A pequena suspirou, mas não perguntou mais nada. Conversaram mais algumas bobagens, Alice chorou e Mandy prometeu que tudo ficaria bem. Um pouco antes de desligar, Mandy avistou, dentro do armário, num canto qualquer, algo que talvez ela nem lembrasse que possuía. Ao desligar, foi conferir. Era um gravador, dos antigos, de fita ainda. Passou os dedos para tirar a poeira e em seguida limpou-os na calça. Sentou-se na beirada da cama com ele em mãos e abriu um leve sorriso, pensando que se divertiria com seu novo amigo.

Amanda Ryan, dia 28 de outubro, ainda em Nova York. Ok. Eu gosto de Nova York. É legal. É prostituída, violenta e polêmica, mas não é por isso que eu gosto daqui. Gosto porque é minha Nova York. Onde eu nasci e cresci. Pensar que quarta-feira isso tudo vai se acabar me dá um certo medo. Medo de ficar sozinha, sabe? Medo de não conseguir fazer amigos. Na verdade isso é uma certeza, que eu não vou conseguir fazer amigos. Sou amiga de Annie, Jeff e Paul desde pequena e nós não deixamos de ser amigos. Não tive nunca a preocupação de procurar por outras pessoas porque esse grupo se manteve estável. Na verdade, só tinha sobrado Annie, ultimamente. Jeff e Paul cresceram mais rápido que nós e estavam adultos e ocupados demais para duas garotinhas. Agora se ocupavam com mulheres, o time da escola, carros e essas coisas. Eu não gosto das outras pessoas. As garotas são umas vadias e os garotos só pensam merdas. Talvez Jeff e Paul tenha se contaminado com eles, mas isso não vem mais ao caso. Não gosto das pessoas e do que elas fazem. Sou meio esquisita. Só bebo quando estou com meu pai, mas não fumo, e nem uso drogas. Namorei um cara há uns dois anos. Eu gostava bastante dele, mas ele era um dos garotos que só pensam merdas. Passamos algumas noites juntos e depois ele disse que estava cansado, é. Ao mesmo tempo eu penso que talvez seja bom sair daqui. Eu não sei. Estou confusa. O que eu queria era voltar a falar com Annie antes de ir. É...

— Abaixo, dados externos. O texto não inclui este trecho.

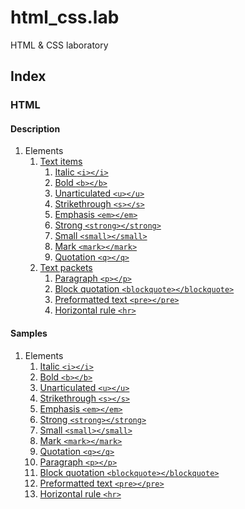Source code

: # html_css.lab

HTML & CSS laboratory

## Index

### HTML

#### Description

1. Elements
    1. [Text items](html/doc/elements/text_items/README.md)
        1. [Italic `<i></i>`](html/doc/elements/text_items/README.md#italic)
        2. [Bold `<b></b>`](html/doc/elements/text_items/README.md#bold)
        3. [Unarticulated `<u></u>`](html/doc/elements/text_items/README.md#unarticulated)
        4. [Strikethrough `<s></s>`](html/doc/elements/text_items/README.md#strikethrough)
        5. [Emphasis `<em></em>`](html/doc/elements/text_items/README.md#emphasis)
        6. [Strong `<strong></strong>`](html/doc/elements/text_items/README.md#strong)
        7. [Small `<small></small>`](html/doc/elements/text_items/README.md#small)
        8. [Mark `<mark></mark>`](html/doc/elements/text_items/README.md#mark)
        9. [Quotation `<q></q>`](html/doc/elements/text_items/README.md#quotation)
    2. [Text packets](html/doc/elements/text_packets/README.md)
        1. [Paragraph `<p></p>`](html/doc/elements/text_packets/README.md#paragraph)
        2. [Block quotation `<blockquote></blockquote>`](html/doc/elements/text_packets/README.md#block-quotation)
        3. [Preformatted text `<pre></pre>`](html/doc/elements/text_packets/README.md#preformatted-text)
        4. [Horizontal rule `<hr>`](html/doc/elements/text_packets/README.md#horizontal-rule)

#### Samples

1. Elements
    1. [Italic `<i></i>`](html/samples/elements/i/)
    2. [Bold `<b></b>`](html/samples/elements/b/)
    3. [Unarticulated `<u></u>`](html/samples/elements/u/)
    4. [Strikethrough `<s></s>`](html/samples/elements/s/)
    5. [Emphasis `<em></em>`](html/samples/elements/em/)
    6. [Strong `<strong></strong>`](html/samples/elements/strong/)
    7. [Small `<small></small>`](html/samples/elements/small/)
    8. [Mark `<mark></mark>`](html/samples/elements/mark/)
    9. [Quotation `<q></q>`](html/samples/elements/q/)
    10. [Paragraph `<p></p>`](html/samples/elements/p/)
    11. [Block quotation `<blockquote></blockquote>`](html/samples/elements/blockquote/)
    12. [Preformatted text `<pre></pre>`](html/samples/elements/pre/)
    13. [Horizontal rule `<hr>`](html/samples/elements/hr/)
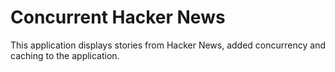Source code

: # Concurrent Hacker News

This application displays stories from Hacker News, added concurrency and caching to the application.

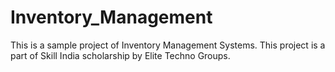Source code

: # Inventory_Management
This is a sample project of Inventory Management Systems. This project is a part of Skill India scholarship by Elite Techno Groups.
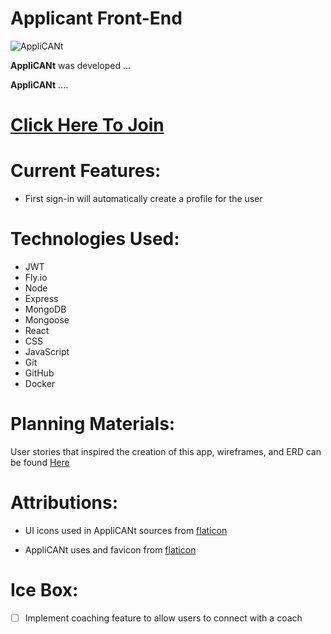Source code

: # Applicant Front-End

![AppliCANt](./public/assets/images/in-the-arena-screenshots.png "AppliCANt Screenshots")

**AppliCANt** was developed ... 

**AppliCANt** .... 

# **[Click Here To Join](https://in-the-arena.fly.dev/)**

# **Current Features:**
* First sign-in will automatically create a profile for the user



# **Technologies Used:**
* JWT
* Fly.io
* Node
* Express
* MongoDB
* Mongoose
* React
* CSS
* JavaScript
* Git
* GitHub
* Docker

# **Planning Materials:**
User stories that inspired the creation of this app, wireframes, and ERD can be found [Here](https://trello.com/b/dF61KUj4/applicant)


# **Attributions:**
* UI icons used in AppliCANt sources from [flaticon](https://www.flaticon.com/uicons/interface-icons)

* AppliCANt uses  and favicon from [flaticon](https://www.flaticon.com/uicons/interface-icons)


# **Ice Box:**
* [ ] Implement coaching feature to allow users to connect with a coach
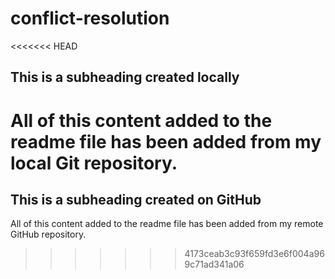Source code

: # conflict-resolution

<<<<<<< HEAD
## This is a subheading created locally

All of this content added to the readme file has been added from my local Git repository.
=======
## This is a subheading created on GitHub

All of this content added to the readme file has been added from my remote GitHub repository.
>>>>>>> 4173ceab3c93f659fd3e6f004a969c71ad341a06
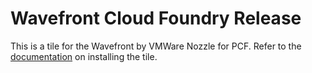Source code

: # Wavefront Cloud Foundry Release

This is a tile for the Wavefront by VMWare Nozzle for PCF. Refer to the [documentation](https://github.com/pivotal-cf/docs-wavefront-nozzle/tree/master/docs-content) on installing the tile.
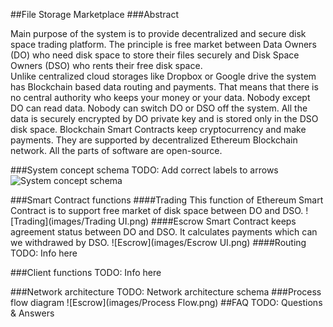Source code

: ﻿##File Storage Marketplace 
###Abstract

Main purpose of the system is to provide decentralized and secure disk space trading platform. The principle is free market between Data Owners (DO) who need disk space to store their files securely and Disk Space Owners (DSO) who rents their free disk space.  
Unlike centralized cloud storages like Dropbox or Google drive the system has Blockchain based data routing and payments. That means that there is no central authority who keeps your money or your data. Nobody except DO can read data. Nobody can switch DO or DSO off the system. All the data is securely encrypted by DO private key and is stored only in the DSO disk space.
Blockchain Smart Contracts keep cryptocurrency and make payments. They are supported by decentralized Ethereum Blockchain network.
All the parts of software are open-source.

###System concept schema
TODO:  Add correct labels to arrows
![System concept schema](images/Concept.png)

###Smart Contract functions
####Trading 
This function of Ethereum Smart Contract is to support free market of disk space between DO and DSO.
![Trading](images/Trading UI.png)
####Escrow 
Smart Contract keeps agreement status between DO and DSO. It calculates payments which can we withdrawed by DSO.
![Escrow](images/Escrow UI.png)
####Routing
TODO: Info here

###Client functions
TODO: Info here


###Network architecture 
TODO: Network architecture schema
###Process flow diagram 
![Escrow](images/Process Flow.png)
##FAQ
TODO: Questions & Answers

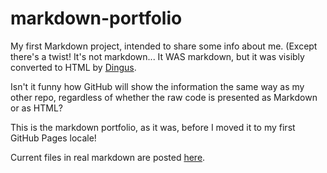 # markdown-portfolio
My first Markdown project, intended to share some info about me.
(Except there's a twist! It's not markdown... It WAS markdown, but it was visibly converted to HTML by [Dingus](https://daringfireball.net/projects/markdown/dingus "DaringFireball's Website").

Isn't it funny how GitHub will show the information the same way as my other repo, regardless of whether the raw code is presented as Markdown or as HTML?

This is the markdown portfolio, as it was, before I moved it to my first GitHub Pages locale!

Current files in real markdown are posted [here](https://github.com/pslempers/pslempers.github.io).
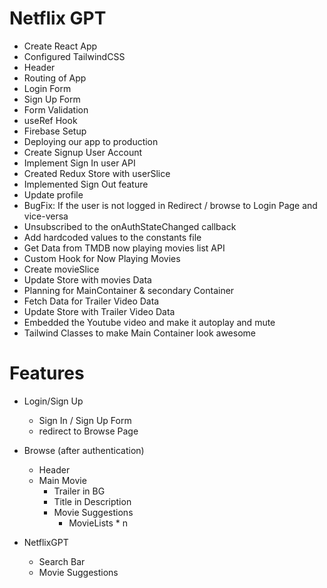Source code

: # Netflix GPT

- Create React App
- Configured TailwindCSS
- Header
- Routing of App
- Login Form
- Sign Up Form
- Form Validation
- useRef Hook
- Firebase Setup
- Deploying our app to production
- Create Signup User Account
- Implement Sign In user API
- Created Redux Store with userSlice
- Implemented Sign Out feature
- Update profile 
- BugFix: If the user is not logged in Redirect / browse to Login Page and vice-versa
- Unsubscribed to the onAuthStateChanged callback
- Add hardcoded values to the constants file
- Get Data from TMDB now playing movies list API
- Custom Hook for Now Playing Movies
- Create movieSlice
- Update Store with movies Data
- Planning for MainContainer & secondary Container
- Fetch Data for Trailer Video Data
- Update Store with Trailer Video Data
- Embedded the Youtube video and make it autoplay and mute
- Tailwind Classes to make Main Container look awesome

# Features
- Login/Sign Up
    - Sign In / Sign Up Form
    - redirect to Browse Page
- Browse (after authentication)
    - Header
    - Main Movie
        - Trailer in BG
        - Title in Description
        - Movie Suggestions
            - MovieLists * n

- NetflixGPT
    - Search Bar
    - Movie Suggestions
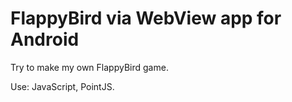 FlappyBird via WebView app for Android
======================================

Try to make my own FlappyBird game.

Use: JavaScript, PointJS.
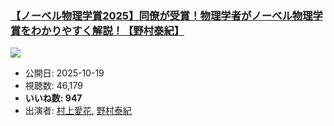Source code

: ### [【ノーベル物理学賞2025】同僚が受賞！物理学者がノーベル物理学賞をわかりやすく解説！【野村泰紀】](https://www.youtube.com/watch?v=aXG0A5aVIfM)
[![](https://img.youtube.com/vi/aXG0A5aVIfM/sddefault.jpg)](https://www.youtube.com/watch?v=aXG0A5aVIfM)
-   公開日: 2025-10-19
-   視聴数: 46,179
-   **いいね数: 947**
-   出演者: [村上愛花](/rehacq_fan/people/村上愛花 "wikilink"), [野村泰紀](/rehacq_fan/people/野村泰紀 "wikilink")
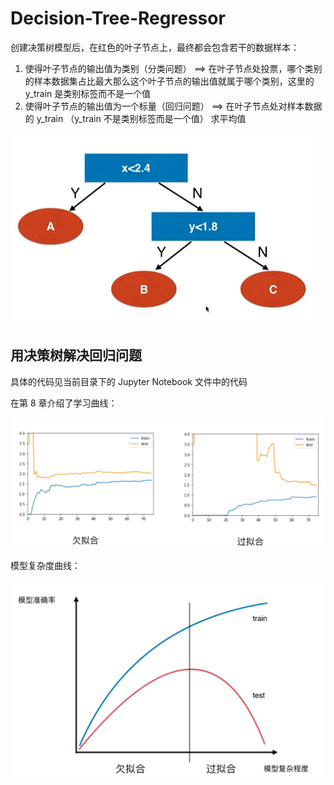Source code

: # Decision-Tree-Regressor

创建决策树模型后，在红色的叶子节点上，最终都会包含若干的数据样本：

1. 使得叶子节点的输出值为类别（分类问题） ==> 在叶子节点处投票，哪个类别的样本数据集占比最大那么这个叶子节点的输出值就属于哪个类别，这里的 y_train 是类别标签而不是一个值
2. 使得叶子节点的输出值为一个标量（回归问题） ==> 在叶子节点处对样本数据的 y_train （y_train 不是类别标签而是一个值） 求平均值

![image-20220512124854267](06-Decision-Tree-Regressor.assets/image-20220512124854267.png)



## 用决策树解决回归问题

具体的代码见当前目录下的 Jupyter Notebook 文件中的代码



在第 8 章介绍了学习曲线：

![image-20220512125737810](06-Decision-Tree-Regressor.assets/image-20220512125737810.png)



模型复杂度曲线：

![image-20220512130000160](06-Decision-Tree-Regressor.assets/image-20220512130000160.png)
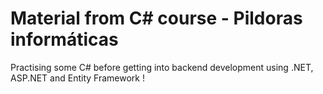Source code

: # Material from C# course - Pildoras informáticas

Practising some C# before getting into backend development using .NET, ASP.NET and Entity Framework !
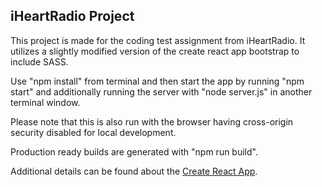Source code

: ## iHeartRadio Project

This project is made for the coding test assignment from iHeartRadio.  It utilizes a slightly modified version of the create react app bootstrap to include SASS.

Use "npm install" from terminal and then start the app by running "npm start" and additionally running the server with "node server.js" in another terminal window.

Please note that this is also run with the browser having cross-origin security disabled for local development.

Production ready builds are generated with "npm run build".

Additional details can be found about the [Create React App](https://github.com/facebookincubator/create-react-app).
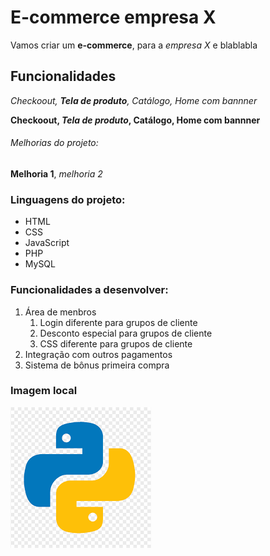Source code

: # E-commerce empresa X

Vamos criar um **e-commerce**, para a *empresa X* e blablabla

## Funcionalidades

_Checkoout, **Tela de produto**, Catálogo, Home com bannner_

**Checkoout, _Tela de produto_, Catálogo, Home com bannner**

###### Melhorias do projeto:

__Melhoria 1__, _melhoria 2_

### Linguagens do projeto:

* HTML
* CSS
* JavaScript
* PHP
* MySQL

### Funcionalidades a desenvolver:

1. Área de menbros
    1. Login diferente para grupos de cliente
    2. Desconto especial para grupos de cliente
    3. CSS diferente para grupos de cliente
2. Integração com outros pagamentos
3. Sistema de bônus primeira compra

### Imagem local
![Logo do Python](img/python.png)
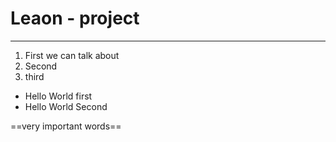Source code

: # Leaon - project

---

1. First we can talk about
2. Second
3. third

- Hello World first
- Hello World Second





==very important words==
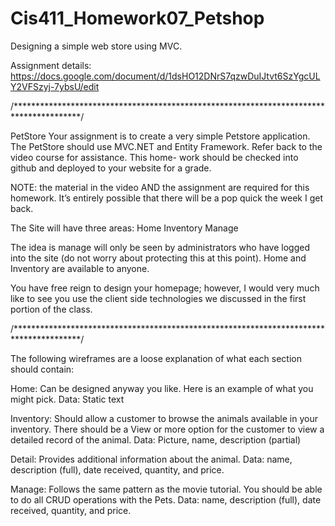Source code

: 
# Cis411_Homework07_Petshop
Designing a simple web store using MVC. 

Assignment details: 
https://docs.google.com/document/d/1dsHO12DNrS7qzwDuIJtvt6SzYgcULY2VFSzyj-7ybsU/edit

/***************************************************************************************/

PetStore
Your assignment is to create a very simple Petstore application. The PetStore should use 
MVC.NET and Entity Framework. Refer back to the video course for assistance. This home-
work should be checked into github and deployed to your website for a grade.

NOTE: the material in the video AND the assignment are required for this homework. It’s 
entirely possible that there will be a pop quick the week I get back.

The Site will have three areas: 
Home
Inventory
Manage

The idea is manage will only be seen by administrators who have logged into the site 
(do not worry about protecting this at this point). Home and Inventory are available 
to anyone. 

You have free reign to design your homepage; however, I would very much like to see you 
use the client side technologies we discussed in the first portion of the class.

/***************************************************************************************/

The following wireframes are a loose explanation of what each section should contain:

Home: Can be designed anyway you like. Here is an example of what you might pick.
Data: Static text

Inventory: Should allow a customer to browse the animals available in your inventory. 
There should be a View or more option for the customer to view a detailed record of the
animal.
Data: Picture, name, description (partial)

Detail: Provides additional information about the animal. 
Data: name, description (full), date received, quantity, and price.

Manage: Follows the same pattern as the movie tutorial. You should be able to do all 
CRUD operations with the Pets.
Data: name, description (full), date received, quantity, and price.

Ela desligou. Porque não tinha mais o que falar e porque seu pai mexeu na maçaneta da porta e ela ficaria constrangida se ele entrasse e a visse falando sozinha. Quando entrou, ela agiu normalmente, sorrindo. Estava quase tudo guardado. Sua vida inteira em caixas de papelão.

- Preciso resolver umas últimas coisas no escritório. Você fica aqui? - o pai perguntou, ainda que soubesse a resposta.
- Claro. Pai, eu acho que vou sair com a minha irmã amanhã. Sabe Deus quando vou vê-la de novo. E... Ela precisa de mim.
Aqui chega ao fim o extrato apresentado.